Jean-Baptiste Baratte is a modern man, well-versed in Voltaire and ready to leave his peasant upbringing behind. Eager to display his engineering talents, he meets the minister at Versailles to receive his first significant appointment. Confident, composed, although a bit cocky, he really can’t foresee any challenge his enlightened education can’t overcome.

But, all his plans of illustrious success are somewhat hampered by the assignment he receives, one that is couched in a veiled threat. His job will be to demolish a dangerously aged Medieval church as well as removing the entire cemetery attached to it, on the Rue de Les Innocents. The minister explains,

It is poisoning the city. Left long enough, it may poison not just local shopkeepers but the king himself. The king and his ministers.

Yes, my lord.

It is to be removed.


Destroyed. Church and cemetery. The place is to be made sweet again. Use fire, use brimstone. Use whatever you need to get rid of it.

Given such a grotesque assignment, he quickly realizes that the challenge lies in more than just removing bodies. The task itself is monumental, given the crowded city and the few who wish to work on such a gory task. Baratte hesitates to begin, and as he settles in to his new job, he finds avoidance is his first impulse. What better  time to buy a new suit and get drunk? A fashionable pistachio green suit that is purchased by trading in his father’s dark classic suit is a symbolic gesture that sets the scene for his new undertaking, and his new pal Armand, organ player at the Church, shows him exactly what and how to drink in order to forget the dead he’ll soon be faced with.

Thus, the novel begins, with Baratte and Armand and several other characters dealing with the sentimental and awkward removal of a beloved church.
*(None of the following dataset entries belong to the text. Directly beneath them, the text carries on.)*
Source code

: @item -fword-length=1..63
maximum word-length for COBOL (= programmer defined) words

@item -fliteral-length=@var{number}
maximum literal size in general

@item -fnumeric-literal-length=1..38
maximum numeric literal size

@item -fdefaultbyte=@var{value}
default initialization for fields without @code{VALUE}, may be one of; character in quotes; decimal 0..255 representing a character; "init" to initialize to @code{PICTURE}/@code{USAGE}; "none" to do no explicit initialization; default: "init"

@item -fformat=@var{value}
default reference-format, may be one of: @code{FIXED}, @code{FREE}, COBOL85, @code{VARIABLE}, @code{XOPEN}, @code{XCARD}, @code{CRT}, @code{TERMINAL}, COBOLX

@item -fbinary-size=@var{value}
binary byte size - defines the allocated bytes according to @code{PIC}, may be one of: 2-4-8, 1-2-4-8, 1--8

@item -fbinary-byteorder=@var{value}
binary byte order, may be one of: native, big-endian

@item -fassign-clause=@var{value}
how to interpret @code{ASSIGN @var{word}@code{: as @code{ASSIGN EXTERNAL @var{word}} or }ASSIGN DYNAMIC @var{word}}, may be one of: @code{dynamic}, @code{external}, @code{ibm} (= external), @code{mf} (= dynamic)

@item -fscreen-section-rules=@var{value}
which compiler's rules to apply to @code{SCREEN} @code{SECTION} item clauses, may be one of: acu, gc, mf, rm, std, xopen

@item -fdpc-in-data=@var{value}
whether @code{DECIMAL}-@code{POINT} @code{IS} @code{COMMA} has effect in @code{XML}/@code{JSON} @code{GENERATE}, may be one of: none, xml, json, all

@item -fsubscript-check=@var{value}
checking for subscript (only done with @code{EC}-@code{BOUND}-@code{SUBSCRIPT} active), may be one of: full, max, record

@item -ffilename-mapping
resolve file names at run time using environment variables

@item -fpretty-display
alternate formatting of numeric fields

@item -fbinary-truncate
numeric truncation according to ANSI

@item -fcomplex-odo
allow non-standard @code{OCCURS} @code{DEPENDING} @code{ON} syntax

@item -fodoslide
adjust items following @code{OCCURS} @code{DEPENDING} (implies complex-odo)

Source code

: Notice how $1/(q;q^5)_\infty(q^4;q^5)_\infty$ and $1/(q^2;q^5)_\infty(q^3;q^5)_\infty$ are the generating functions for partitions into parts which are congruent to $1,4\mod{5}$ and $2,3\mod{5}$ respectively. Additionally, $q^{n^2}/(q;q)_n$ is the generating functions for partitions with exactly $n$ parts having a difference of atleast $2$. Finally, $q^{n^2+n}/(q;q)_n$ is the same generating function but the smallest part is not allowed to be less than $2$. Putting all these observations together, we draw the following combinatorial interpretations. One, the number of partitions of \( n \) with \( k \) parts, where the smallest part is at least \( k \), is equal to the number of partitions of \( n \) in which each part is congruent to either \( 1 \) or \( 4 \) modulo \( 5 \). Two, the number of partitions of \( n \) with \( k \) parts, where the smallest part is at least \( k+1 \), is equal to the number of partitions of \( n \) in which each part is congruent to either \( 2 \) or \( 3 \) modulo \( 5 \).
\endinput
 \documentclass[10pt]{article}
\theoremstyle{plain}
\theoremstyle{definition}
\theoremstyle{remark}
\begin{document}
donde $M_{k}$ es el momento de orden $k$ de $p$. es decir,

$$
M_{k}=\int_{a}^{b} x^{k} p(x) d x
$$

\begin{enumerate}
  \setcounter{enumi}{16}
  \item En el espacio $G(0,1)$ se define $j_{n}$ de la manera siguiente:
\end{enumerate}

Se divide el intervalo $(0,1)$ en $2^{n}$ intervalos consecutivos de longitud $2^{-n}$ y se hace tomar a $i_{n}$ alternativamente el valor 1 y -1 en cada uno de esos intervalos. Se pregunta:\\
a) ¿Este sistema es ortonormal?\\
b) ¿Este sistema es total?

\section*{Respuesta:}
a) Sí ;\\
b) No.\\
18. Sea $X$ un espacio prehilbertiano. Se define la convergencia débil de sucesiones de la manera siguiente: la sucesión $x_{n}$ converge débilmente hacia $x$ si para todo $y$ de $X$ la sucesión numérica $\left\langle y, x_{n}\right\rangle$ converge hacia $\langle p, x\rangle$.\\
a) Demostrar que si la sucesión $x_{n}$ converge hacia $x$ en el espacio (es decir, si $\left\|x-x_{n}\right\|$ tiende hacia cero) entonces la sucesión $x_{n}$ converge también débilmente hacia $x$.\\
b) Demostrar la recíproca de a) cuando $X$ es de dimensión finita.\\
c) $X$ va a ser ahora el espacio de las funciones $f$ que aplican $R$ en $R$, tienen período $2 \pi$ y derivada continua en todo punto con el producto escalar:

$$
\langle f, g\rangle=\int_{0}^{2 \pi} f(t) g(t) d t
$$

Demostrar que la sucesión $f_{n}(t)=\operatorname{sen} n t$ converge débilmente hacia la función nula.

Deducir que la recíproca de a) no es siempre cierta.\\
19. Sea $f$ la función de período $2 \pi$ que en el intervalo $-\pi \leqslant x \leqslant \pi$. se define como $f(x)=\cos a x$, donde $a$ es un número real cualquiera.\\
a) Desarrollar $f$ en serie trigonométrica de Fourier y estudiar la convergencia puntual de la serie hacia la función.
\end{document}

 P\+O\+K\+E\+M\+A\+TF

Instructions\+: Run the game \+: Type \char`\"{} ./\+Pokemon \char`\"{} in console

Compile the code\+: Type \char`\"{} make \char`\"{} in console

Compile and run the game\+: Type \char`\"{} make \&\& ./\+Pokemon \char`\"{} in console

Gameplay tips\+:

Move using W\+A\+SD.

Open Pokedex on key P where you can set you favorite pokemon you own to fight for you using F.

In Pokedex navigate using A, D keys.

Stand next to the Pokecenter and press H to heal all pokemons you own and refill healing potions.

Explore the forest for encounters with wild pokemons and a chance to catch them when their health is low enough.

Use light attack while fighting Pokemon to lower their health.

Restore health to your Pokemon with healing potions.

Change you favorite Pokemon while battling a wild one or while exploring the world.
Each character is fully developed, and fascinating in the way they interact. Besides the intriguing plot, just seeing the ensemble of unlikely individuals become close-knit among grave circumstances makes the narrative surprisingly enjoyable. Virtually everyone changes in some way, and none more than Baratte.

But are his ambitions what they were? Are they, for example, less ambitious? And if so, what has replaced them? Nothing heroic, it seems. Nothing to brag of. A desire to start again, more honestly. To test each idea in the light of experience. To stand as firmly as he can in the world’s fabulous dirt; live among uncertainty, mess, beauty. Live bravely if possible. Bravery will be necessary, he has no doubt of that. The courage to act. The courage to refuse.

Given his thoughts above, you may imagine the fate of the pistachio suit.

The story is unique and clever, and astonishingly fast-paced. I’m not normally a fan of the historical fiction genre, and I’m completely unfamiliar with this period in French history, but I was completely absorbed. However, I have to mention, in hopes of assisting others, that some reviews of the book (most notably the New York Times) seem to imply a supernatural element, of vampires and some sort of wolf-spirit. I didn’t get that at all. One strong wind was described as howling like a wolf, but that’s it. Two well-preserved bodies are inexplicably uncovered in the removal, but no indication or allusion is made to them of being vampires. So, while there is madness and community resistance to Baratte’s assignment, there’s nothing that feels otherworldly about the story.

Special thanks to Europa Editions for the Advance Review Copy.

1 comment:

  1. This looks so interesting, Amy. I love when a novel points me to some unique moment in history. I've put this on my TBR.